What befel Mr Jones on his arrival in London.
The learned Dr Misaubin used to say, that the proper direction to him
was To Dr Misaubin, in the World; intimating that there were few
people in it to whom his great reputation was not known. And, perhaps,
upon a very nice examination into the matter, we shall find that this
circumstance bears no inconsiderable part among the many blessings of
grandeur.
The great happiness of being known to posterity, with the hopes of
which we so delighted ourselves in the preceding chapter, is the
portion of few. To have the several elements which compose our names,
as Sydenham expresses it, repeated a thousand years hence, is a gift
beyond the power of title and wealth; and is scarce to be purchased,
unless by the sword and the pen. But to avoid the scandalous
imputation, while we yet live, of being one whom nobody knows (a
scandal, by the bye, as old as the days of Homer[*]) will always be the
envied portion of those, who have a legal title either to honour or
estate.
[*] See the 2d Odyssey, ver. 175.
From that figure, therefore, which the Irish peer, who brought Sophia
to town, hath already made in this history, the reader will conclude,
doubtless, it must have been an easy matter to have discovered his
house in London without knowing the particular street or square which
he inhabited, since he must have been one whom everybody knows.

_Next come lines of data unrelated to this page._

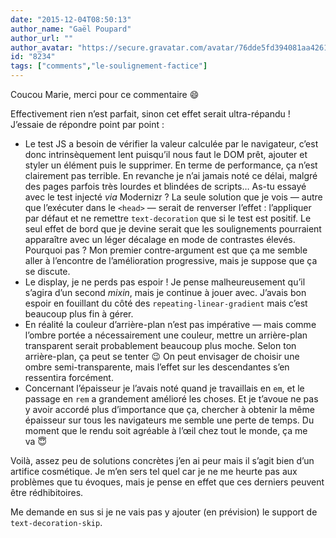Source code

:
 ```yaml
---
date: "2015-12-04T08:50:13"
author_name: "Gaël Poupard"
author_url: ""
author_avatar: "https://secure.gravatar.com/avatar/76dde5fd394081aa4261802372fe2e33"
id: "8234"
tags: ["comments","le-soulignement-factice"]
---
```

Coucou Marie, merci pour ce commentaire 😄

Effectivement rien nʼest parfait, sinon cet effet serait ultra-répandu&nbsp;! Jʼessaie de répondre point par point&nbsp;:

* Le test JS a besoin de vérifier la valeur calculée par le navigateur, cʼest donc intrinsèquement lent puisquʼil nous faut le DOM prêt, ajouter et styler un élément puis le supprimer. En terme de performance, ça nʼest clairement pas terrible. En revanche je nʼai jamais noté ce délai, malgré des pages parfois très lourdes et blindées de scripts… As-tu essayé avec le test injecté _via_ Modernizr&nbsp;? La seule solution que je vois —&nbsp;autre que lʼexécuter dans le `<head>`&nbsp;— serait de renverser lʼeffet&nbsp;: lʼappliquer par défaut et ne remettre `text-decoration` que si le test est positif. Le seul effet de bord que je devine serait que les soulignements pourraient apparaître avec un léger décalage en mode de contrastes élevés. Pourquoi pas&nbsp;? Mon premier contre-argument est que ça me semble aller à lʼencontre de lʼamélioration progressive, mais je suppose que ça se discute.
* Le display, je ne perds pas espoir&nbsp;! Je pense malheureusement quʼil sʼagira dʼun second _mixin_, mais je continue à jouer avec. Jʼavais bon espoir en fouillant du côté des `repeating-linear-gradient` mais cʼest beaucoup plus fin à gérer.
* En réalité la couleur dʼarrière-plan nʼest pas impérative —&nbsp;mais comme lʼombre portée a nécessairement une couleur, mettre un arrière-plan transparent serait probablement beaucoup plus moche. Selon ton arrière-plan, ça peut se tenter&nbsp;😉 On peut envisager de choisir une ombre semi-transparente, mais lʼeffet sur les descendantes sʼen ressentira forcément.
* Concernant lʼépaisseur je lʼavais noté quand je travaillais en `em`, et le passage en `rem` a grandement amélioré les choses. Et je tʼavoue ne pas y avoir accordé plus dʼimportance que ça, chercher à obtenir la même épaisseur sur tous les navigateurs me semble une perte de temps. Du moment que le rendu soit agréable à lʼœil chez tout le monde, ça me va&nbsp;😇

Voilà, assez peu de solutions concrètes jʼen ai peur mais il sʼagit bien dʼun artifice cosmétique. Je mʼen sers tel quel car je ne me heurte pas aux problèmes que tu évoques, mais je pense en effet que ces derniers peuvent être rédhibitoires.

Me demande en sus si je ne vais pas y ajouter (en prévision) le support de `text-decoration-skip`.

To
say the truth, so it would have been to any of those tradesmen who are
accustomed to attend the regions of the great; for the doors of the
great are generally no less easy to find than it is difficult to get
entrance into them. But Jones, as well as Partridge, was an entire
stranger in London; and as he happened to arrive first in a quarter of
the town, the inhabitants of which have very little intercourse with
the householders of Hanover or Grosvenor-square (for he entered
through Gray's-inn-lane), so he rambled about some time before he
could even find his way to those happy mansions where fortune
segregates from the vulgar those magnanimous heroes, the descendants
of antient Britons, Saxons, or Danes, whose ancestors, being born in
better days, by sundry kinds of merit, have entailed riches and honour
on their posterity.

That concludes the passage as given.